Con la leadership di Francesco Diodati, che si appoggia sulla acrobatica voce della francese Leïla Martial e sull’architettura percussiva dell’amico e compagno d’avventure di lungo corso di Stefano Tamborrino, ciò che arriva finalmente nei nostri ascolti – la gestazione del progetto è stata infatti lunga, sono anni che si parla di un disco dei tre e sono mesi che si è aspettata la piena commercializzazione dell’album fatto e finito – è davvero sorprendente. Sorprendente, perché è pop.
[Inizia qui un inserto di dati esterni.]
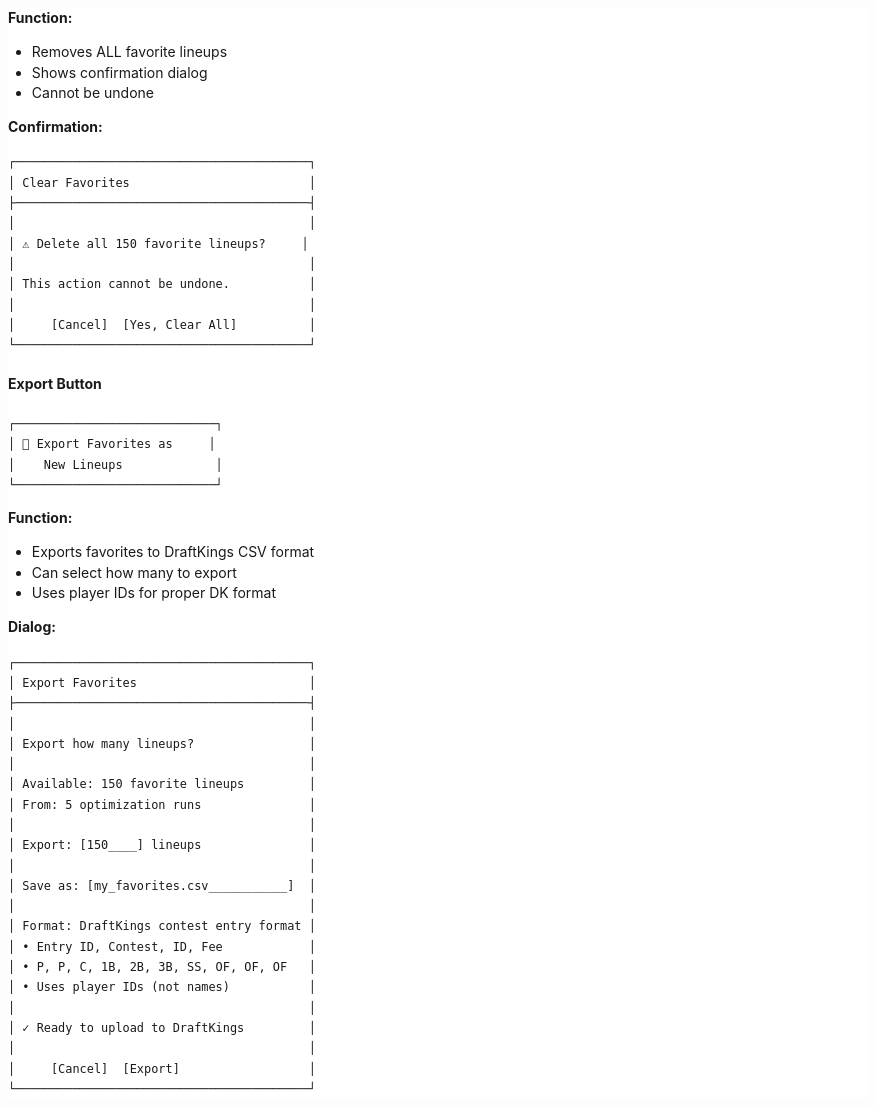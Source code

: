 **Function:**
- Removes ALL favorite lineups
- Shows confirmation dialog
- Cannot be undone

**Confirmation:**
```
┌─────────────────────────────────────────┐
│ Clear Favorites                         │
├─────────────────────────────────────────┤
│                                         │
│ ⚠ Delete all 150 favorite lineups?     │
│                                         │
│ This action cannot be undone.           │
│                                         │
│     [Cancel]  [Yes, Clear All]          │
└─────────────────────────────────────────┘
```

#### Export Button
```
┌────────────────────────────┐
│ 💾 Export Favorites as     │
│    New Lineups             │
└────────────────────────────┘
```

**Function:**
- Exports favorites to DraftKings CSV format
- Can select how many to export
- Uses player IDs for proper DK format

**Dialog:**
```
┌─────────────────────────────────────────┐
│ Export Favorites                        │
├─────────────────────────────────────────┤
│                                         │
│ Export how many lineups?                │
│                                         │
│ Available: 150 favorite lineups         │
│ From: 5 optimization runs               │
│                                         │
│ Export: [150____] lineups               │
│                                         │
│ Save as: [my_favorites.csv___________]  │
│                                         │
│ Format: DraftKings contest entry format │
│ • Entry ID, Contest, ID, Fee            │
│ • P, P, C, 1B, 2B, 3B, SS, OF, OF, OF   │
│ • Uses player IDs (not names)           │
│                                         │
│ ✓ Ready to upload to DraftKings         │
│                                         │
│     [Cancel]  [Export]                  │
└─────────────────────────────────────────┘
```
…un pop intelligentissimo e clamorosamente irregolare, ovvio. Ma è davvero notevole come una musica atipica nell’organico (voce, batteria, e una chitarra a fare le veci anche del basso ed ogni tanto delle tastiere), nella struttura (brani lunghi, non certo la classica strutture strofa-ritornello da due minuti, due minuti e mezzo oggi imperante) e nel timbro (secco ed essenziale) riesca ad essere così comunicativa e così competente nell’accumulare sotto un unico, fluente cappello una serie di canzoni (sì: canzoni) e di riferimenti che esulano completamente dal campo del jazz puro e, invece, richiamano piuttosto il Peter Gabriel pop-ma-colto degli anni ’80 (Don’t Ask), il nu rock dei ’90 (Lines o Young At Heart), il post rock à la Tortoise (Creatures), l’hip hop raffinato e sincopato di Jay Dee (di nuovo Lines). Tutto questo però attenzione non con sfoggio di ostentata intelligenza e competenza, ma piuttosto in modo naturale, naturalissimo. Scorrevole. Notevolmente scorrevole. Da qui, la convinzione che questo disco lo si possa (anche) definire pop. Lo è. Sotto molti punti di vista.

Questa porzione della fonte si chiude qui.